Formed at the tail-end of 2008 as a bedroom recording project, Small Black first made waves with their eponymous debut EP. Recorded in the attic of singer Josh Kolenik's uncle's remote Long Island beach-house/surfboard workshop, it served as an ideal introduction to the group with its pulsing patchwork synths and addictive, stay-gold hooks that seemed to unfurl themselves gradually over repeated listens. Slightly more immediate and polished than its predecessor, Small Black's new album New Chain remains a continuation of this contrasting ethos — a delirious smudging of the lines between melancholy and nostalgia, tension and celebration, unabashed pop music and experimentation. "It's always been a question for us," explains keyboardist/songwriter Ryan Heyner, "of how much to push it, how much to reveal. I find a lot of the best music creeps up on you."
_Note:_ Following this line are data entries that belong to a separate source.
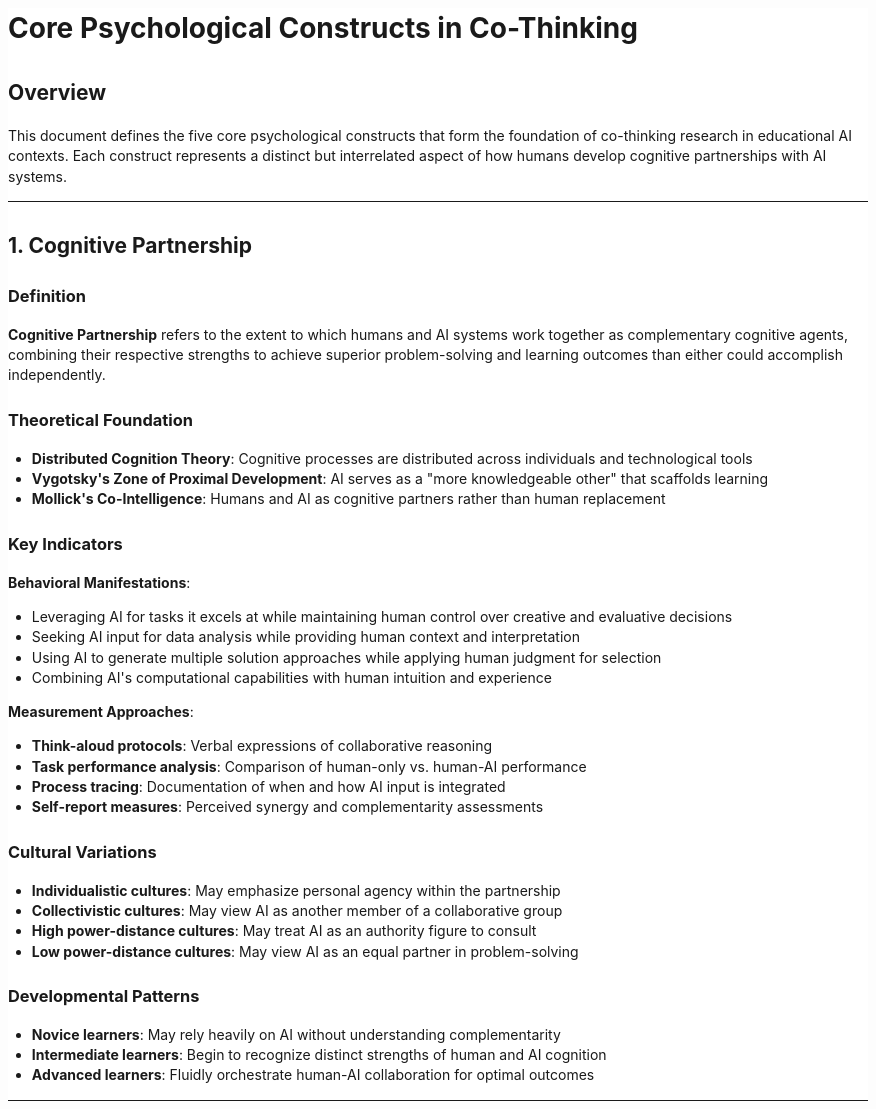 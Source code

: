 # Core Psychological Constructs in Co-Thinking

## Overview

This document defines the five core psychological constructs that form the foundation of co-thinking research in educational AI contexts. Each construct represents a distinct but interrelated aspect of how humans develop cognitive partnerships with AI systems.

---

## 1. Cognitive Partnership

### Definition
**Cognitive Partnership** refers to the extent to which humans and AI systems work together as complementary cognitive agents, combining their respective strengths to achieve superior problem-solving and learning outcomes than either could accomplish independently.

### Theoretical Foundation
- **Distributed Cognition Theory**: Cognitive processes are distributed across individuals and technological tools
- **Vygotsky's Zone of Proximal Development**: AI serves as a "more knowledgeable other" that scaffolds learning
- **Mollick's Co-Intelligence**: Humans and AI as cognitive partners rather than human replacement

### Key Indicators
**Behavioral Manifestations**:
- Leveraging AI for tasks it excels at while maintaining human control over creative and evaluative decisions
- Seeking AI input for data analysis while providing human context and interpretation
- Using AI to generate multiple solution approaches while applying human judgment for selection
- Combining AI's computational capabilities with human intuition and experience

**Measurement Approaches**:
- **Think-aloud protocols**: Verbal expressions of collaborative reasoning
- **Task performance analysis**: Comparison of human-only vs. human-AI performance
- **Process tracing**: Documentation of when and how AI input is integrated
- **Self-report measures**: Perceived synergy and complementarity assessments

### Cultural Variations
- **Individualistic cultures**: May emphasize personal agency within the partnership
- **Collectivistic cultures**: May view AI as another member of a collaborative group
- **High power-distance cultures**: May treat AI as an authority figure to consult
- **Low power-distance cultures**: May view AI as an equal partner in problem-solving

### Developmental Patterns
- **Novice learners**: May rely heavily on AI without understanding complementarity
- **Intermediate learners**: Begin to recognize distinct strengths of human and AI cognition
- **Advanced learners**: Fluidly orchestrate human-AI collaboration for optimal outcomes

--- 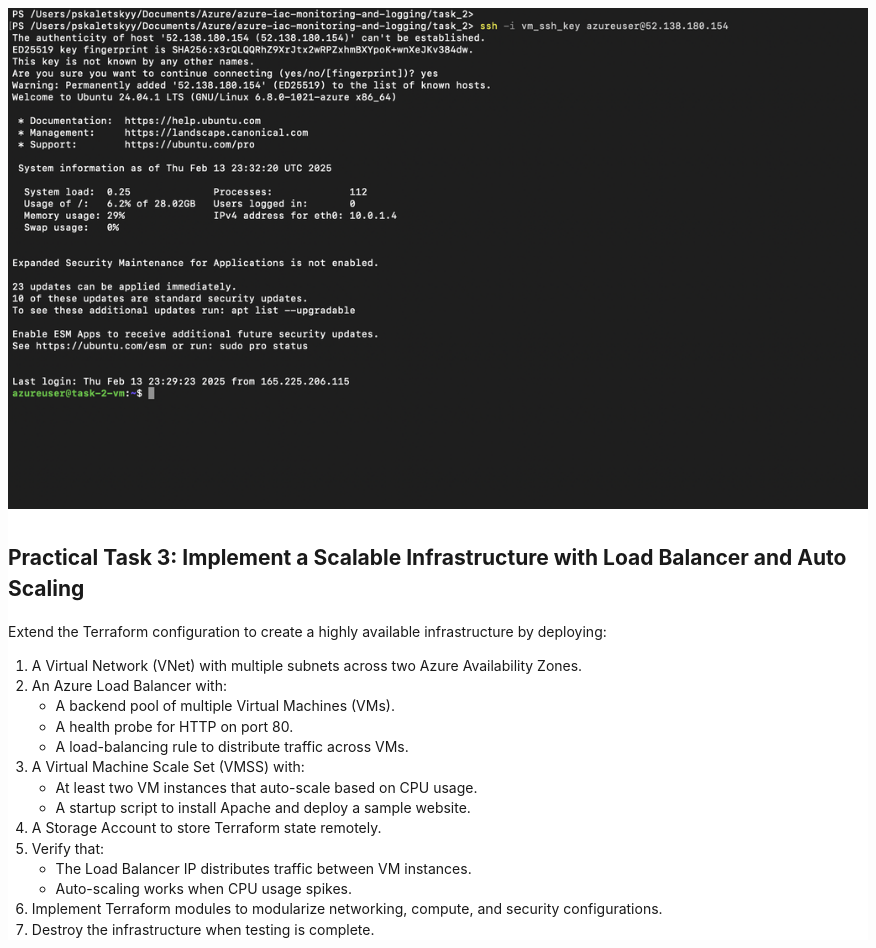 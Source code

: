 ![img](/screenshots/2_4.png)

## Practical Task 3: Implement a Scalable Infrastructure with Load Balancer and Auto Scaling

Extend the Terraform configuration to create a highly available infrastructure by deploying:

1. A Virtual Network (VNet) with multiple subnets across two Azure Availability Zones.
2. An Azure Load Balancer with:
   - A backend pool of multiple Virtual Machines (VMs).
   - A health probe for HTTP on port 80.
   - A load-balancing rule to distribute traffic across VMs.
3. A Virtual Machine Scale Set (VMSS) with:
   - At least two VM instances that auto-scale based on CPU usage.
   - A startup script to install Apache and deploy a sample website.
4. A Storage Account to store Terraform state remotely.
5. Verify that:
   - The Load Balancer IP distributes traffic between VM instances.
   - Auto-scaling works when CPU usage spikes.
6. Implement Terraform modules to modularize networking, compute, and security configurations.
7. Destroy the infrastructure when testing is complete.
New Chain was predominantly written, recorded and fully realized in the seclusion of sleepy, suburban Delaware, where bassist/songwriter Juan Pieczanski spent his childhood summers., and then mixed by Nicolas Vernhes (Animal Collective, Dirty Projectors) at his Rare Book Room studio in New York City. The group spent the hours in Delaware as Kolenik says "trying to take the excitement and stimulus of NYC to a place far from distractions, where it could be organized properly." The effect of the transposition between city life and the isolation could explain the way the record's full-blown party jams are tempered with weirder moments of longing and enigma, and conversely, how its more discordant, foggy moments conceal huge moments of melody.
A thinker's party record? A party-hardy thinker's record? Not sure. All we know is that New Chain is one of the most involved, intriguing and effortlessly human collections of organic pop music you're likely to hear this or any other year.